▸ **Information supplied**:

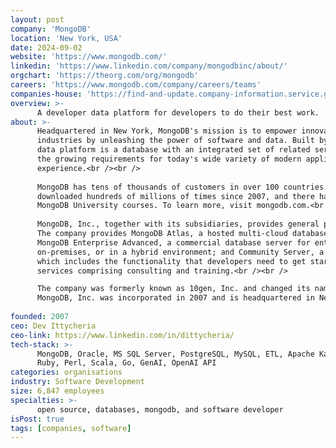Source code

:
 ```yaml
---
layout: post
company: 'MongoDB'
location: 'New York, USA'
date: 2024-09-02
website: 'https://www.mongodb.com/'
linkedin: 'https://www.linkedin.com/company/mongodbinc/about/'
orgchart: 'https://theorg.com/org/mongodb'
careers: 'https://www.mongodb.com/company/careers/teams'
companies-house: 'https://find-and-update.company-information.service.gov.uk/company/07830865'
overview: >-
      A developer data platform for developers to do their best work.
about: >-
      Headquartered in New York, MongoDB's mission is to empower innovators to create, transform, and disrupt 
      industries by unleashing the power of software and data. Built by developers, for developers, our developer 
      data platform is a database with an integrated set of related services that allow development teams to address 
      the growing requirements for today's wide variety of modern applications, all in a unified and consistent user 
      experience.<br /><br /> 
  
      MongoDB has tens of thousands of customers in over 100 countries. The MongoDB database platform has been 
      downloaded hundreds of millions of times since 2007, and there have been millions of builders trained through 
      MongoDB University courses. To learn more, visit mongodb.com.<br /><br />
  
      MongoDB, Inc., together with its subsidiaries, provides general purpose database platform worldwide. 
      The company provides MongoDB Atlas, a hosted multi-cloud database-as-a-service solution; 
      MongoDB Enterprise Advanced, a commercial database server for enterprise customers to run in the cloud, 
      on-premises, or in a hybrid environment; and Community Server, a free-to-download version of its database,
      which includes the functionality that developers need to get started with MongoDB. It offers professional 
      services comprising consulting and training.<br /><br />

      The company was formerly known as 10gen, Inc. and changed its name to MongoDB, Inc. in August 2013. 
      MongoDB, Inc. was incorporated in 2007 and is headquartered in New York, New York.<br /><br />
  
founded: 2007
ceo: Dev Ittycheria
ceo-link: https://www.linkedin.com/in/dittycheria/
tech-stack: >-
      MongoDB, Oracle, MS SQL Server, PostgreSQL, MySQL, ETL, Apache Kafka, Java, C++, C#, Python, Node.js (JavaScript), 
      Ruby, Perl, Scala, Go, GenAI, OpenAI API
categories: organisations
industry: Software Development
size: 6,847 employees
specialties: >-
      open source, databases, mongodb, and software developer
isPost: true
tags: [companies, software]
---
```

▸ **Task requirements**: Among the records above, find each line holding the string "York" and pull it out.

▸ **Answer to the exercise**:
location: 'New York, USA'
      Headquartered in New York, MongoDB's mission is to empower innovators to create, transform, and disrupt 
      MongoDB, Inc. was incorporated in 2007 and is headquartered in New York, New York.<br /><br />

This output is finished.